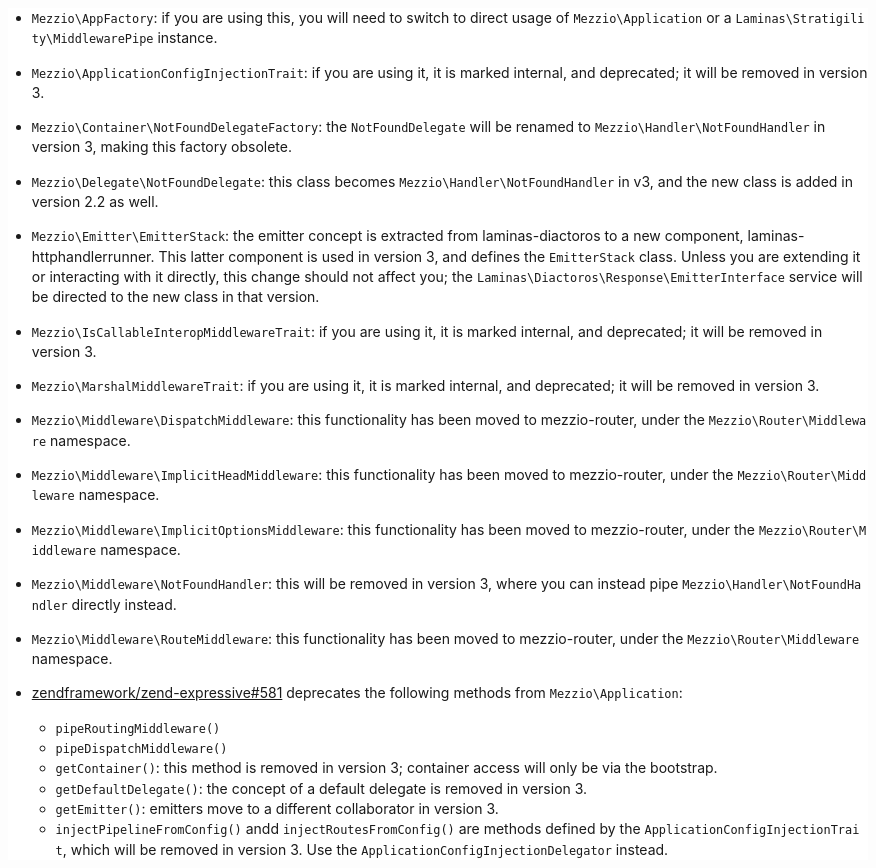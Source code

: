   - `Mezzio\AppFactory`: if you are using this, you will need to switch
    to direct usage of `Mezzio\Application` or a
    `Laminas\Stratigility\MiddlewarePipe` instance.

  - `Mezzio\ApplicationConfigInjectionTrait`: if you are using it, it is
    marked internal, and deprecated; it will be removed in version 3.

  - `Mezzio\Container\NotFoundDelegateFactory`: the `NotFoundDelegate`
    will be renamed to `Mezzio\Handler\NotFoundHandler` in version 3,
    making this factory obsolete.

  - `Mezzio\Delegate\NotFoundDelegate`: this class becomes
    `Mezzio\Handler\NotFoundHandler` in v3, and the new class is added in
    version 2.2 as well.

  - `Mezzio\Emitter\EmitterStack`: the emitter concept is extracted from
    laminas-diactoros to a new component, laminas-httphandlerrunner. This latter
    component is used in version 3, and defines the `EmitterStack` class. Unless
    you are extending it or interacting with it directly, this change should not
    affect you; the `Laminas\Diactoros\Response\EmitterInterface` service will be
    directed to the new class in that version.

  - `Mezzio\IsCallableInteropMiddlewareTrait`: if you are using it, it is
    marked internal, and deprecated; it will be removed in version 3.

  - `Mezzio\MarshalMiddlewareTrait`: if you are using it, it is marked
    internal, and deprecated; it will be removed in version 3.

  - `Mezzio\Middleware\DispatchMiddleware`: this functionality has been
    moved to mezzio-router, under the `Mezzio\Router\Middleware`
    namespace.

  - `Mezzio\Middleware\ImplicitHeadMiddleware`: this functionality has been
    moved to mezzio-router, under the `Mezzio\Router\Middleware`
    namespace.

  - `Mezzio\Middleware\ImplicitOptionsMiddleware`: this functionality has been
    moved to mezzio-router, under the `Mezzio\Router\Middleware`
    namespace.

  - `Mezzio\Middleware\NotFoundHandler`: this will be removed in
    version 3, where you can instead pipe `Mezzio\Handler\NotFoundHandler`
    directly instead.

  - `Mezzio\Middleware\RouteMiddleware`: this functionality has been
    moved to mezzio-router, under the `Mezzio\Router\Middleware`
    namespace.

- [zendframework/zend-expressive#581](https://github.com/zendframework/zend-expressive/pull/581) deprecates
  the following methods from `Mezzio\Application`:
  - `pipeRoutingMiddleware()`
  - `pipeDispatchMiddleware()`
  - `getContainer()`: this method is removed in version 3; container access will only be via the bootstrap.
  - `getDefaultDelegate()`: the concept of a default delegate is removed in version 3.
  - `getEmitter()`: emitters move to a different collaborator in version 3.
  - `injectPipelineFromConfig()` andd `injectRoutesFromConfig()` are methods
    defined by the `ApplicationConfigInjectionTrait`, which will be removed in
    version 3. Use the `ApplicationConfigInjectionDelegator` instead.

※

Copy out all the data above exactly, pictures excluded.

Source code

:   - `Mezzio\AppFactory`: if you are using this, you will need to switch
    to direct usage of `Mezzio\Application` or a
    `Laminas\Stratigility\MiddlewarePipe` instance.

  - `Mezzio\ApplicationConfigInjectionTrait`: if you are using it, it is
    marked internal, and deprecated; it will be removed in version 3.

  - `Mezzio\Container\NotFoundDelegateFactory`: the `NotFoundDelegate`
    will be renamed to `Mezzio\Handler\NotFoundHandler` in version 3,
    making this factory obsolete.

  - `Mezzio\Delegate\NotFoundDelegate`: this class becomes
    `Mezzio\Handler\NotFoundHandler` in v3, and the new class is added in
    version 2.2 as well.

  - `Mezzio\Emitter\EmitterStack`: the emitter concept is extracted from
    laminas-diactoros to a new component, laminas-httphandlerrunner. This latter
    component is used in version 3, and defines the `EmitterStack` class. Unless
    you are extending it or interacting with it directly, this change should not
    affect you; the `Laminas\Diactoros\Response\EmitterInterface` service will be
    directed to the new class in that version.

  - `Mezzio\IsCallableInteropMiddlewareTrait`: if you are using it, it is
    marked internal, and deprecated; it will be removed in version 3.

  - `Mezzio\MarshalMiddlewareTrait`: if you are using it, it is marked
    internal, and deprecated; it will be removed in version 3.

  - `Mezzio\Middleware\DispatchMiddleware`: this functionality has been
    moved to mezzio-router, under the `Mezzio\Router\Middleware`
    namespace.

  - `Mezzio\Middleware\ImplicitHeadMiddleware`: this functionality has been
    moved to mezzio-router, under the `Mezzio\Router\Middleware`
    namespace.

  - `Mezzio\Middleware\ImplicitOptionsMiddleware`: this functionality has been
    moved to mezzio-router, under the `Mezzio\Router\Middleware`
    namespace.

  - `Mezzio\Middleware\NotFoundHandler`: this will be removed in
    version 3, where you can instead pipe `Mezzio\Handler\NotFoundHandler`
    directly instead.

  - `Mezzio\Middleware\RouteMiddleware`: this functionality has been
    moved to mezzio-router, under the `Mezzio\Router\Middleware`
    namespace.

- [zendframework/zend-expressive#581](https://github.com/zendframework/zend-expressive/pull/581) deprecates
  the following methods from `Mezzio\Application`:
  - `pipeRoutingMiddleware()`
  - `pipeDispatchMiddleware()`
  - `getContainer()`: this method is removed in version 3; container access will only be via the bootstrap.
  - `getDefaultDelegate()`: the concept of a default delegate is removed in version 3.
  - `getEmitter()`: emitters move to a different collaborator in version 3.
  - `injectPipelineFromConfig()` andd `injectRoutesFromConfig()` are methods
    defined by the `ApplicationConfigInjectionTrait`, which will be removed in
    version 3. Use the `ApplicationConfigInjectionDelegator` instead.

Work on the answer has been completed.